**** Available data ****

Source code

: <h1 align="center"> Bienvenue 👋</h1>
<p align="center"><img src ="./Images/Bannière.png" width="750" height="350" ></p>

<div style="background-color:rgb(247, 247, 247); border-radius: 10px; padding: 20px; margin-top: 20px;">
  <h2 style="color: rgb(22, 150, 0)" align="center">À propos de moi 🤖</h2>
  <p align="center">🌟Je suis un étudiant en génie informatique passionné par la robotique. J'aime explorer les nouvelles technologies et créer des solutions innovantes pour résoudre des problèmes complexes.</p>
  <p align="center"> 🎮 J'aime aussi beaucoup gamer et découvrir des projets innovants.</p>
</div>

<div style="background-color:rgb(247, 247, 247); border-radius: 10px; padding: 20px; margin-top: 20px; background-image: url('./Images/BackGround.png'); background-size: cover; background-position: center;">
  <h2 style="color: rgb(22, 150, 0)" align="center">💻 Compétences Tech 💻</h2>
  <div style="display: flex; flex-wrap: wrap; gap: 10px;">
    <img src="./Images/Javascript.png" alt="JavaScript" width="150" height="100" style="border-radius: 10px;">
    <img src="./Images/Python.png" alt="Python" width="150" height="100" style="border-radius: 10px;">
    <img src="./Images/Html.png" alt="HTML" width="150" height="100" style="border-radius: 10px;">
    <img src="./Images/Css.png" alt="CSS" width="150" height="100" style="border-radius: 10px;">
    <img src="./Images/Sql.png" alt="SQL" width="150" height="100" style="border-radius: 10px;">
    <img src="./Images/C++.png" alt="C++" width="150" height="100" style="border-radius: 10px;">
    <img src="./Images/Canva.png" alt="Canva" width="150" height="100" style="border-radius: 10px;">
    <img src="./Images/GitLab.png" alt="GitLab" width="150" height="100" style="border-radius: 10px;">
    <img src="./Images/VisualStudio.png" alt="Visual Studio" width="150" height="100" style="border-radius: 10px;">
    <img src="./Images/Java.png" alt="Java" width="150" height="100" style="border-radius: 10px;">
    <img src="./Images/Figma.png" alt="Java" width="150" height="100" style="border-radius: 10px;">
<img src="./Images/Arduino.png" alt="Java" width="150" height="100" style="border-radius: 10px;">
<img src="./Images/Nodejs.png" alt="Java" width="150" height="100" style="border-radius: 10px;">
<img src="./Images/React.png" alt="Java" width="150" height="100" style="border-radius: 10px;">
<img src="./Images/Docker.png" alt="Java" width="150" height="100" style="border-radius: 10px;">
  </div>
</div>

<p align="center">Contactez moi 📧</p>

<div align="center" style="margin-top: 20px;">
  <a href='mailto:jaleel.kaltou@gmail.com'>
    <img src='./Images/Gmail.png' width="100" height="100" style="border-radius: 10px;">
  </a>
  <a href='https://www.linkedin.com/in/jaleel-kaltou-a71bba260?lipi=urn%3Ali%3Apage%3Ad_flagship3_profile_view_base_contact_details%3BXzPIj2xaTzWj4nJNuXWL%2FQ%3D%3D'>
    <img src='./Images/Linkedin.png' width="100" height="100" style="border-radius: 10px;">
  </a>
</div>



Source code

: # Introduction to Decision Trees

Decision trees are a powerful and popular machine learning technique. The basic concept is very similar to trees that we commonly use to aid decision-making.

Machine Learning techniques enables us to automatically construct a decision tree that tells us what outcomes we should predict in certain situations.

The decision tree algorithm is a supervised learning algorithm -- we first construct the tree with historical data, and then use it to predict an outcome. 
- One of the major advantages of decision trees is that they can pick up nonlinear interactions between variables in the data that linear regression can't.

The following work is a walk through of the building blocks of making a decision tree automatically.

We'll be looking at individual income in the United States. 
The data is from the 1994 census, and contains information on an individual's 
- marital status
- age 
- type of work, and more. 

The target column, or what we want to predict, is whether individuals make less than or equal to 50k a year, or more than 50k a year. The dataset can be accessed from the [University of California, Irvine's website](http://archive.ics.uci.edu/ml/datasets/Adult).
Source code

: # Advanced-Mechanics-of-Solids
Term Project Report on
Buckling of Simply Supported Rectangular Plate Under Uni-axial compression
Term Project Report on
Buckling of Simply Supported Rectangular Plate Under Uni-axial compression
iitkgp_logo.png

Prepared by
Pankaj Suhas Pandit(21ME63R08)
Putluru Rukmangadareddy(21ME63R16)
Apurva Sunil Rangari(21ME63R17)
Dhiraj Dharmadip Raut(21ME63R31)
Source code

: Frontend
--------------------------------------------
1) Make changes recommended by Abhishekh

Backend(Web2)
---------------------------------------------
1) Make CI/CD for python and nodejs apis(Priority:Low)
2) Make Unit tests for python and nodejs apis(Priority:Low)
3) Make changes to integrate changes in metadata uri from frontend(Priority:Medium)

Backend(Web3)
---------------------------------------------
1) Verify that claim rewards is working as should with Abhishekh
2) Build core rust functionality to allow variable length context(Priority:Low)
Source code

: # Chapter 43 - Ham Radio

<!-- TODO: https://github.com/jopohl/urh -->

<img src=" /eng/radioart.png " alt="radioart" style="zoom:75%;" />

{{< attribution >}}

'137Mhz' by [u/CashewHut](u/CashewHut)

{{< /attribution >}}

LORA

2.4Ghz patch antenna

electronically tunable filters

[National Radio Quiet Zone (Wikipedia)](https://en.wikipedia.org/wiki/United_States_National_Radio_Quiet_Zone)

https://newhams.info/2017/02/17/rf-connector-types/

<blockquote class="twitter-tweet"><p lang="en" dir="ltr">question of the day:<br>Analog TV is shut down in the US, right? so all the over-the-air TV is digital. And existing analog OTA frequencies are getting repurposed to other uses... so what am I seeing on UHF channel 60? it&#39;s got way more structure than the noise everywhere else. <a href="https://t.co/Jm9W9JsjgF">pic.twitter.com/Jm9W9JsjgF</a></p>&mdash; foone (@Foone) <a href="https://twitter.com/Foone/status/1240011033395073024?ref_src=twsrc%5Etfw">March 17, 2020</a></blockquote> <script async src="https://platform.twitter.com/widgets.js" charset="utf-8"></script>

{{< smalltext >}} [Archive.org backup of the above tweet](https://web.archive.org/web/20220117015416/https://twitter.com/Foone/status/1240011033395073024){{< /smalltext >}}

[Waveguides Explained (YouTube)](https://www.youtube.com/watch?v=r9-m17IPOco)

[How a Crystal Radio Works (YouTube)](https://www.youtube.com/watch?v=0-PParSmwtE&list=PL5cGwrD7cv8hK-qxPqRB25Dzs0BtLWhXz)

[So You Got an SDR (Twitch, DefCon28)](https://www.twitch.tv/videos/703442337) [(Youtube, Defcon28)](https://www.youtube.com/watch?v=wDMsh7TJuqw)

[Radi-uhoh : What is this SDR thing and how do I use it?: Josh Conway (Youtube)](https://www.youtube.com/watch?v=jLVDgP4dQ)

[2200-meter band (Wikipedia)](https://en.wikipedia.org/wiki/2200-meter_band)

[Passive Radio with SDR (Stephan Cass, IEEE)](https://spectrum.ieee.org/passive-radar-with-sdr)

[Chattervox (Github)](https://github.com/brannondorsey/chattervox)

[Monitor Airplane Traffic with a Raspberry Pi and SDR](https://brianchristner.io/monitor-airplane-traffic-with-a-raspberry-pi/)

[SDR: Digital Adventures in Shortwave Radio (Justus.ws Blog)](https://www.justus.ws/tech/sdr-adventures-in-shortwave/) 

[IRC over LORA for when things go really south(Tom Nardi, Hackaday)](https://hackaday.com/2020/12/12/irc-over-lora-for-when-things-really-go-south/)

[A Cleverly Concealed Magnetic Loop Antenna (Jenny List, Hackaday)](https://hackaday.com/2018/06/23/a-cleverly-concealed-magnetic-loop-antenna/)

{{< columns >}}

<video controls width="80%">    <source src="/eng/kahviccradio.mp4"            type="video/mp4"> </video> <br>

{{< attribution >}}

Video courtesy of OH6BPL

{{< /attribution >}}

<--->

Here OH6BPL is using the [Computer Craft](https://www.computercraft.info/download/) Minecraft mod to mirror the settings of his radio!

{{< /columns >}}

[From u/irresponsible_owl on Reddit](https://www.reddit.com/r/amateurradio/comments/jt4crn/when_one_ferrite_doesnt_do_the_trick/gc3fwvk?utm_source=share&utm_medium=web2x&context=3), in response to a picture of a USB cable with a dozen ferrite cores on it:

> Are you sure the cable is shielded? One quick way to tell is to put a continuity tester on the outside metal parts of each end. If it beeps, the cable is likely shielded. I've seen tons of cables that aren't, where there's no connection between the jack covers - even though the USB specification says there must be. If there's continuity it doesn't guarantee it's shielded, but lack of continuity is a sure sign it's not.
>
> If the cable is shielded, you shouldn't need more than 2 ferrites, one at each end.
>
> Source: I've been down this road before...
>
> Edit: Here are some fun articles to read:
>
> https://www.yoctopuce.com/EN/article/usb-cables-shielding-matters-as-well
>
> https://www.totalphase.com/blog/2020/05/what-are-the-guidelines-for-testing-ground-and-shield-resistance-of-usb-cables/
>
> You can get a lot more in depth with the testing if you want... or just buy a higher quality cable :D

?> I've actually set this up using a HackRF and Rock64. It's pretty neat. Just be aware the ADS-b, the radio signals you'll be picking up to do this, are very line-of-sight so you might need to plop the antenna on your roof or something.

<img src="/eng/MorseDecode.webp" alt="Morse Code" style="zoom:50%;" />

****

| What the task requires |
Copy out the lines of the data where the string "hackaday" occurs.

| Result of this task |
[IRC over LORA for when things go really south(Tom Nardi, Hackaday)](https://hackaday.com/2020/12/12/irc-over-lora-for-when-things-really-go-south/)
[A Cleverly Concealed Magnetic Loop Antenna (Jenny List, Hackaday)](https://hackaday.com/2018/06/23/a-cleverly-concealed-magnetic-loop-antenna/)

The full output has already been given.